14 A oto prawo odnoszące się do człowieka, który umarł w namiocie: każdy, kto wejdzie do tego namiotu i ktokolwiek w nim przebywa, będzie nieczysty przez siedem dni. 15 Również każde naczynie otwarte, które nie ma pokrywy przymocowanej sznurem, będzie nieczyste. 16 Podobnie będzie przez siedem dni nieczysty, kto w otwartym polu dotknie zabitego mieczem, zmarłego, kości ludzkich albo grobu.No to jest akurat logiczne. Dziwne tylko, że również grobu nie można dotykać.
17 Dla każdego, który zaciągnął nieczystość, weźmie się do naczynia nieco popiołu ze spalonej ofiary za grzech i zaleje wodą źródlaną. 18 Mąż czysty weźmie hizop, zanurzy w wodzie i pokropi namiot, wszystkie sprzęty oraz wszystkich, którzy się tam znajdują, wreszcie tego, który dotknął kości, zabitego albo zmarłego lub też grobu. 19 I tak pokropi mąż czysty tego, który jest nieczysty, trzeciego i siódmego dnia, a w siódmym dniu będzie uwolniony od winy.A może ta woda źródlana to taka łatwiejsza alternatywa oczyszczania? Może Izraelitom barany się skończyły i stąd ten drugi sposób?

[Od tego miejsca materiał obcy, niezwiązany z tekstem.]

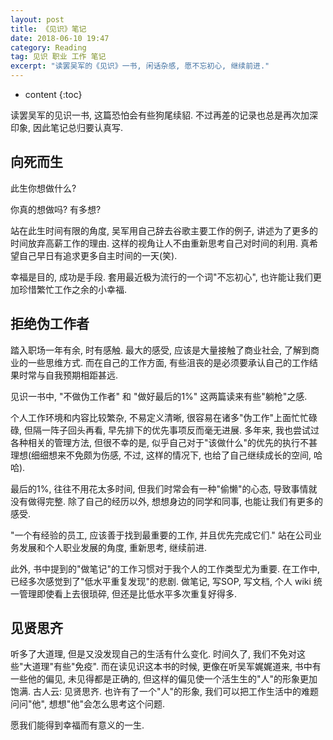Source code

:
```yaml
---
layout: post
title: 《见识》笔记
date: 2018-06-10 19:47
category: Reading
tag: 见识 职业 工作 笔记
excerpt: "读罢吴军的《见识》一书, 闲话杂感, 愿不忘初心, 继续前进."
---
```


* content
{:toc}

读罢吴军的见识一书, 这篇恐怕会有些狗尾续貂. 不过再差的记录也总是再次加深印象, 因此笔记总归要认真写.

## 向死而生

此生你想做什么?

你真的想做吗? 有多想?

站在此生时间有限的角度, 吴军用自己辞去谷歌主要工作的例子, 讲述为了更多的时间放弃高薪工作的理由. 这样的视角让人不由重新思考自己对时间的利用. 真希望自己早日有追求更多自主时间的一天(笑).

幸福是目的, 成功是手段. 套用最近极为流行的一个词"不忘初心", 也许能让我们更加珍惜繁忙工作之余的小幸福.

## 拒绝伪工作者

踏入职场一年有余, 时有感触. 最大的感受, 应该是大量接触了商业社会, 了解到商业的一些思维方式. 而在自己的工作方面, 有些沮丧的是必须要承认自己的工作结果时常与自我预期相距甚远.

见识一书中, "不做伪工作者" 和 "做好最后的1%" 这两篇读来有些"躺枪"之感.

个人工作环境和内容比较繁杂, 不易定义清晰, 很容易在诸多"伪工作"上面忙忙碌碌, 但隔一阵子回头再看, 早先排下的优先事项反而毫无进展. 多年来, 我也尝试过各种相关的管理方法, 但很不幸的是, 似乎自己对于"该做什么"的优先的执行不甚理想(细细想来不免颇为伤感, 不过, 这样的情况下, 也给了自己继续成长的空间, 哈哈).

最后的1%, 往往不用花太多时间, 但我们时常会有一种"偷懒"的心态, 导致事情就没有做得完整. 除了自己的经历以外, 想想身边的同学和同事, 也能让我们有更多的感受.

"一个有经验的员工, 应该善于找到最重要的工作, 并且优先完成它们." 站在公司业务发展和个人职业发展的角度, 重新思考, 继续前进.

此外, 书中提到的"做笔记"的工作习惯对于我个人的工作类型尤为重要. 在工作中, 已经多次感觉到了"低水平重复发现"的悲剧. 做笔记, 写SOP, 写文档, 个人 wiki 统一管理即使看上去很琐碎, 但还是比低水平多次重复好得多.

## 见贤思齐

听多了大道理, 但是又没发现自己的生活有什么变化. 时间久了, 我们不免对这些"大道理"有些"免疫". 而在读见识这本书的时候, 更像在听吴军娓娓道来, 书中有一些他的偏见, 未见得都是正确的, 但这样的偏见使一个活生生的"人"的形象更加饱满. 古人云: 见贤思齐. 也许有了一个"人"的形象, 我们可以把工作生活中的难题问问"他", 想想"他"会怎么思考这个问题.

愿我们能得到幸福而有意义的一生.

Mąż nieczysty wypierze szaty swoje, obmyje się w wodzie i wieczorem będzie czysty. 20 Lecz mąż, który stał się nieczysty, a nie dokonał aktu oczyszczenia, będzie wyłączony ze społeczności; zbezcześcił bowiem przybytek Pana. Nie został pokropiony wodą oczyszczenia, więc pozostaje nieczysty. 21 Będzie to dla was prawem po wszystkie czasy. Kto skrapia wodą oczyszczenia, winien wyprać odzienie swoje, a każdy, kto się zetknie z wodą oczyszczenia, pozostanie nieczystym aż do wieczora.A tego nie rozumiem - pozostanie nieczystym po dotknięciu się wody oczyszczenia, nawet jeżeli wcześniej był czysty? W sensie - woda oczyszczenia brudzi? Czy raczej chodzi o to, że będzie nieczysty do wieczora, o ile wcześniej był nieczysty, no i dzięki tej wodzie właśnie nazajutrz nie będzie... Ech, skomplikowane to i dziwne.
22 Wszystko wreszcie, czego się dotknie nieczysty, a także osoba, która się go dotknie, będą nieczyste aż do wieczora».No i to koniec dzisiejszego rozdziału.